YOUR INSTRUCTIONS:
An exact transcription of all the data is the expected reply.

Saved data entries

--------------------------------------------------

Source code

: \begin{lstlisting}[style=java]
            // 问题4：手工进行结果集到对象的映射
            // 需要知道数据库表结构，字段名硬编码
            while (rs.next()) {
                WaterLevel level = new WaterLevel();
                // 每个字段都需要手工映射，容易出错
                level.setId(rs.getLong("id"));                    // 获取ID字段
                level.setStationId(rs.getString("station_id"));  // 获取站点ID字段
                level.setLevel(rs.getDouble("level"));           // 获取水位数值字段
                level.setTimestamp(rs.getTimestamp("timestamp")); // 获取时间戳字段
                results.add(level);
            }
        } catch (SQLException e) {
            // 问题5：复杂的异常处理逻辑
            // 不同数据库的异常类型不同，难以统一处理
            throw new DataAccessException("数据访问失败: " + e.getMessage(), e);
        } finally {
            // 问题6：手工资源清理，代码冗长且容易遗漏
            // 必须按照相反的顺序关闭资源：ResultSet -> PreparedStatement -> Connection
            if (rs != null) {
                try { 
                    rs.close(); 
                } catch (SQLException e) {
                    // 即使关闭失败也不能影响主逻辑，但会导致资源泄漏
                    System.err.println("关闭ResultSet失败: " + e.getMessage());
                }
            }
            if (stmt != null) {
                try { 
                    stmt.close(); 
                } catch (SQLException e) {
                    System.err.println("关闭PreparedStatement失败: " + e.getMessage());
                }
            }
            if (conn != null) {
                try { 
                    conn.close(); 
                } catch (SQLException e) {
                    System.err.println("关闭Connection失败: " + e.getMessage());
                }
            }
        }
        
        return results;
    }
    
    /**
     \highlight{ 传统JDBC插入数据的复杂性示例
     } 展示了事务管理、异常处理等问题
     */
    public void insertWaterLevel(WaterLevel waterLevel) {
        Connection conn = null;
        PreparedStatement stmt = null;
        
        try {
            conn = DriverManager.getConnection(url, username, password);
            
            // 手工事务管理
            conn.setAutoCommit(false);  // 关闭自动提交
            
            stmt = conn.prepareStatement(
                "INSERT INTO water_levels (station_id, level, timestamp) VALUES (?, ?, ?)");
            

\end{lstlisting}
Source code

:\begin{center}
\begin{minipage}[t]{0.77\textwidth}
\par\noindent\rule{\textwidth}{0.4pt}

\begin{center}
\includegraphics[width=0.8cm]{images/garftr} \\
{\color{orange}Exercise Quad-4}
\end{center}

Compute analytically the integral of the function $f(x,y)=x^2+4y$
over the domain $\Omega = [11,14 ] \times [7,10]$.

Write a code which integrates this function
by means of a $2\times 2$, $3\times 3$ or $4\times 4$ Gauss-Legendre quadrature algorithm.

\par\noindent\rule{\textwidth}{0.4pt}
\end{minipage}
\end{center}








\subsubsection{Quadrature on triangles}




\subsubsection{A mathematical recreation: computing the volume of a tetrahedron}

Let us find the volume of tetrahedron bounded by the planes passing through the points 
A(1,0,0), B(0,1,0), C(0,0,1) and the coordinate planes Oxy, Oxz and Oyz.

--------------------------------------------------

WRITTEN RESPONSE:
Source code

: \begin{lstlisting}[style=java]
            // 问题4：手工进行结果集到对象的映射
            // 需要知道数据库表结构，字段名硬编码
            while (rs.next()) {
                WaterLevel level = new WaterLevel();
                // 每个字段都需要手工映射，容易出错
                level.setId(rs.getLong("id"));                    // 获取ID字段
                level.setStationId(rs.getString("station_id"));  // 获取站点ID字段
                level.setLevel(rs.getDouble("level"));           // 获取水位数值字段
                level.setTimestamp(rs.getTimestamp("timestamp")); // 获取时间戳字段
                results.add(level);
            }
        } catch (SQLException e) {
            // 问题5：复杂的异常处理逻辑
            // 不同数据库的异常类型不同，难以统一处理
            throw new DataAccessException("数据访问失败: " + e.getMessage(), e);
        } finally {
            // 问题6：手工资源清理，代码冗长且容易遗漏
            // 必须按照相反的顺序关闭资源：ResultSet -> PreparedStatement -> Connection
            if (rs != null) {
                try { 
                    rs.close(); 
                } catch (SQLException e) {
                    // 即使关闭失败也不能影响主逻辑，但会导致资源泄漏
                    System.err.println("关闭ResultSet失败: " + e.getMessage());
                }
            }
            if (stmt != null) {
                try { 
                    stmt.close(); 
                } catch (SQLException e) {
                    System.err.println("关闭PreparedStatement失败: " + e.getMessage());
                }
            }
            if (conn != null) {
                try { 
                    conn.close(); 
                } catch (SQLException e) {
                    System.err.println("关闭Connection失败: " + e.getMessage());
                }
            }
        }
        
        return results;
    }
    
    /**
     \highlight{ 传统JDBC插入数据的复杂性示例
     } 展示了事务管理、异常处理等问题
     */
    public void insertWaterLevel(WaterLevel waterLevel) {
        Connection conn = null;
        PreparedStatement stmt = null;
        
        try {
            conn = DriverManager.getConnection(url, username, password);
            
            // 手工事务管理
            conn.setAutoCommit(false);  // 关闭自动提交
            
            stmt = conn.prepareStatement(
                "INSERT INTO water_levels (station_id, level, timestamp) VALUES (?, ?, ?)");
            

\end{lstlisting}
Source code

:\begin{center}
\begin{minipage}[t]{0.77\textwidth}
\par\noindent\rule{\textwidth}{0.4pt}

\begin{center}
\includegraphics[width=0.8cm]{images/garftr} \\
{\color{orange}Exercise Quad-4}
\end{center}

Compute analytically the integral of the function $f(x,y)=x^2+4y$
over the domain $\Omega = [11,14 ] \times [7,10]$.

Write a code which integrates this function
by means of a $2\times 2$, $3\times 3$ or $4\times 4$ Gauss-Legendre quadrature algorithm.

\par\noindent\rule{\textwidth}{0.4pt}
\end{minipage}
\end{center}








\subsubsection{Quadrature on triangles}




\subsubsection{A mathematical recreation: computing the volume of a tetrahedron}

Let us find the volume of tetrahedron bounded by the planes passing through the points 
A(1,0,0), B(0,1,0), C(0,0,1) and the coordinate planes Oxy, Oxz and Oyz.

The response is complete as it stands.